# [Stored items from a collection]

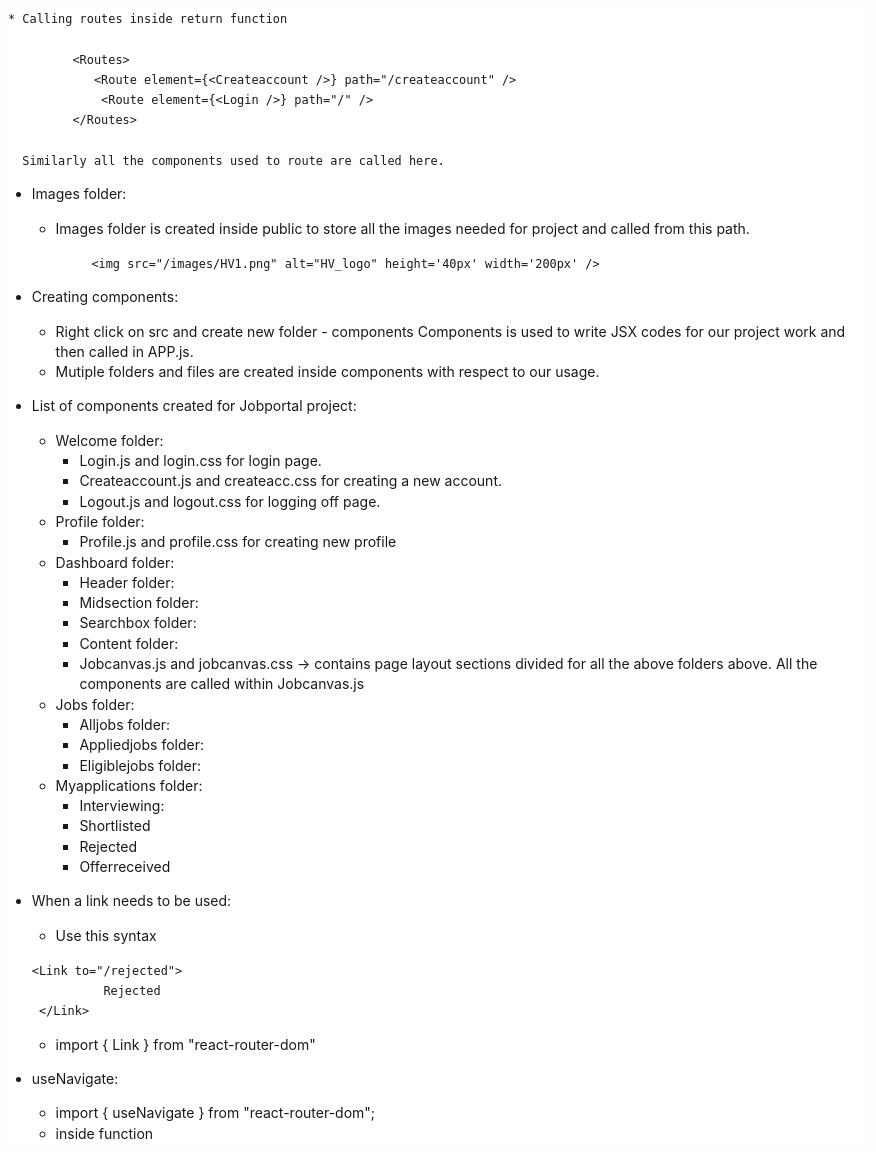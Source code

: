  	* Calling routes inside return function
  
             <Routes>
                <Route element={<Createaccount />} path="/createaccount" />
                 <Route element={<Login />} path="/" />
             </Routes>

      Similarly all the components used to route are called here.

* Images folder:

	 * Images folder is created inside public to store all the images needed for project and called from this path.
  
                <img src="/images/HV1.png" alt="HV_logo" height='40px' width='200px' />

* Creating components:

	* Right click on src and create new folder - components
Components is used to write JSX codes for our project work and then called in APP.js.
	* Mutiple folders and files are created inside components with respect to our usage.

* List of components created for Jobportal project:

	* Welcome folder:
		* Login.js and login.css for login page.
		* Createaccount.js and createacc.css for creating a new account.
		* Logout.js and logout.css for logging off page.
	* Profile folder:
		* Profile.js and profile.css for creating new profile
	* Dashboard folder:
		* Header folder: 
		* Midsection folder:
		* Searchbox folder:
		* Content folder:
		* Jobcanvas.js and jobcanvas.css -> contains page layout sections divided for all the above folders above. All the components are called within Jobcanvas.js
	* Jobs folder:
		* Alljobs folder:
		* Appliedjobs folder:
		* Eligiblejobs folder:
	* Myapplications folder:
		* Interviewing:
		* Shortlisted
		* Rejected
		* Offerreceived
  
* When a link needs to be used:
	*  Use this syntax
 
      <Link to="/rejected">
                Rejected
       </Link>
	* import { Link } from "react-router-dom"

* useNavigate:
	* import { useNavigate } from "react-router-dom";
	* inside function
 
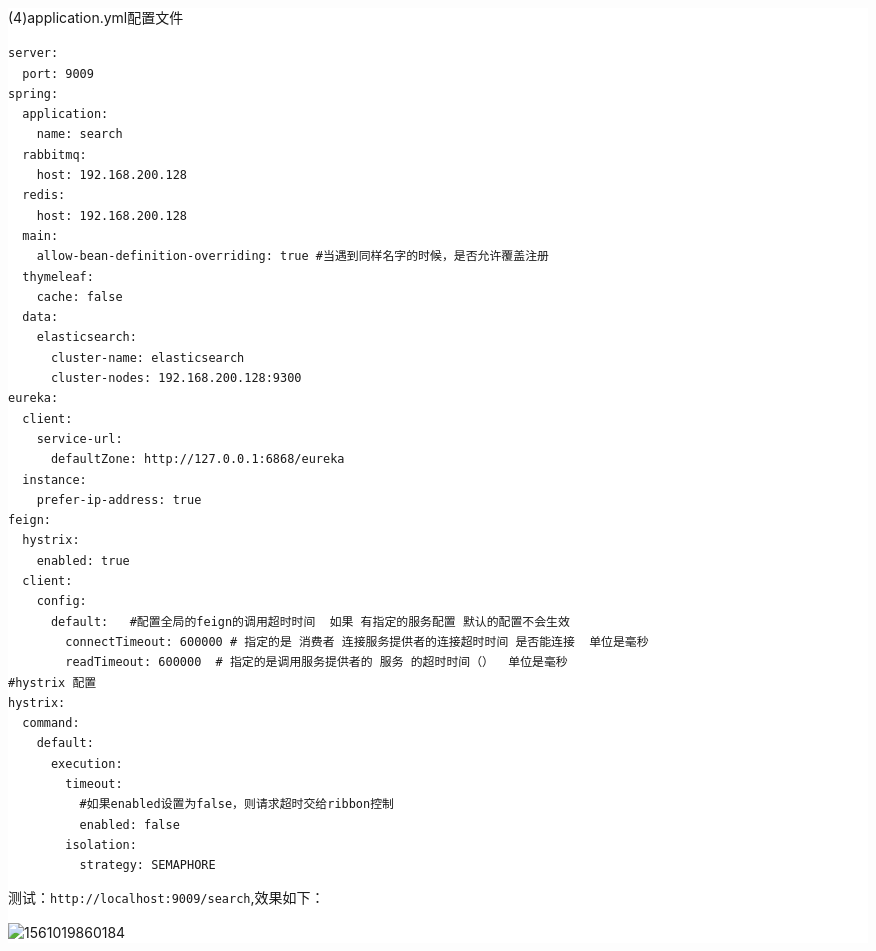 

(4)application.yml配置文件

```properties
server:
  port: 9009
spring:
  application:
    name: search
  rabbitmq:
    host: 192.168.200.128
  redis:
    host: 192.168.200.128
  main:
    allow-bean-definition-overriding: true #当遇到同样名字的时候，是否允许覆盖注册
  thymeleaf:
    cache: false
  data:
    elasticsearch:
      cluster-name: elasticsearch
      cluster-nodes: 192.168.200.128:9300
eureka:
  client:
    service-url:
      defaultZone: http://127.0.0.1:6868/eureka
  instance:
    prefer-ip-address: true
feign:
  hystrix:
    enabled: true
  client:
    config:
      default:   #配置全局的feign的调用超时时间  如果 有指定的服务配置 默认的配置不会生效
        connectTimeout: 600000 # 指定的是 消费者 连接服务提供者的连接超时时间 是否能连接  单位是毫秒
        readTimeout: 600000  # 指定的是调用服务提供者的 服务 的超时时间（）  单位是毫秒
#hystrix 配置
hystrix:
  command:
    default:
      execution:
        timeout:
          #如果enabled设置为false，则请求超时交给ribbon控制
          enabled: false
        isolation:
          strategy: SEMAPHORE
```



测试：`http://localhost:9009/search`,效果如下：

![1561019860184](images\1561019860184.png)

==

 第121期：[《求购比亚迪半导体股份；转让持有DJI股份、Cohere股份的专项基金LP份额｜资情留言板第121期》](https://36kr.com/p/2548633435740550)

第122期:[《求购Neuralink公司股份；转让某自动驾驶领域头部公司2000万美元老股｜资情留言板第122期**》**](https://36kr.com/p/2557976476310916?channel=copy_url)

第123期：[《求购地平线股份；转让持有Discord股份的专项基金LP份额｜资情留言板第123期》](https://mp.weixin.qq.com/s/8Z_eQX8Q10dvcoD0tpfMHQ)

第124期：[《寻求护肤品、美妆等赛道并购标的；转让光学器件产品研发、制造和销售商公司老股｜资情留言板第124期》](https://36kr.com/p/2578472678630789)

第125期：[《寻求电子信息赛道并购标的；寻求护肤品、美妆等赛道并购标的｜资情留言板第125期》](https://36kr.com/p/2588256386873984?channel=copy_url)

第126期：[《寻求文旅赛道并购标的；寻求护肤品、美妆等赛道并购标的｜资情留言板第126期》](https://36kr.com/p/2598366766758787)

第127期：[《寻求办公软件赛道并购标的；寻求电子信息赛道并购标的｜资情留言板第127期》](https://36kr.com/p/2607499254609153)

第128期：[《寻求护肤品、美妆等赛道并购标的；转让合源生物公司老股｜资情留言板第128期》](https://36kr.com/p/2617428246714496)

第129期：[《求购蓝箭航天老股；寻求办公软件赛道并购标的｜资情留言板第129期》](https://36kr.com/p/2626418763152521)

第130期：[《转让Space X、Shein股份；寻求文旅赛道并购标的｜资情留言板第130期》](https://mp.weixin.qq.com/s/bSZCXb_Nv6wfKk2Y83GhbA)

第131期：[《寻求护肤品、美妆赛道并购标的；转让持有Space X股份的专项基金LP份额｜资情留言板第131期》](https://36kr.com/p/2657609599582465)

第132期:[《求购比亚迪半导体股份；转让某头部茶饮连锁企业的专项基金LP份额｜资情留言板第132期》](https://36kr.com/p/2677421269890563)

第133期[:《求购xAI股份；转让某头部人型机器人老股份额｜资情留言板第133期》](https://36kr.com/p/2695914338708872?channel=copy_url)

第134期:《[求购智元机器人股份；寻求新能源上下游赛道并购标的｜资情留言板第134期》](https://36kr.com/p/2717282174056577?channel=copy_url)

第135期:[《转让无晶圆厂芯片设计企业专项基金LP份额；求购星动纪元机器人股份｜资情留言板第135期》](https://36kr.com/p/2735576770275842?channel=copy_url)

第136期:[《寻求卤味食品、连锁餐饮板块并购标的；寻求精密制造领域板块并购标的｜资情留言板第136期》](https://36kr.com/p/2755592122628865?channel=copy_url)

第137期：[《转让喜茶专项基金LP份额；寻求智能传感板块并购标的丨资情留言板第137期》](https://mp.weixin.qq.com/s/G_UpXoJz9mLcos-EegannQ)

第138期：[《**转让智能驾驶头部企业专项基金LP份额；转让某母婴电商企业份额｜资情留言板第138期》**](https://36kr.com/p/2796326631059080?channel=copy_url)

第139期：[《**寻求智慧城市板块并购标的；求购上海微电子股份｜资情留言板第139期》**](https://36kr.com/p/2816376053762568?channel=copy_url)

# [Your task]
A single number is required: the count of lines in the data above that include the word "page".

# [Answer space]
3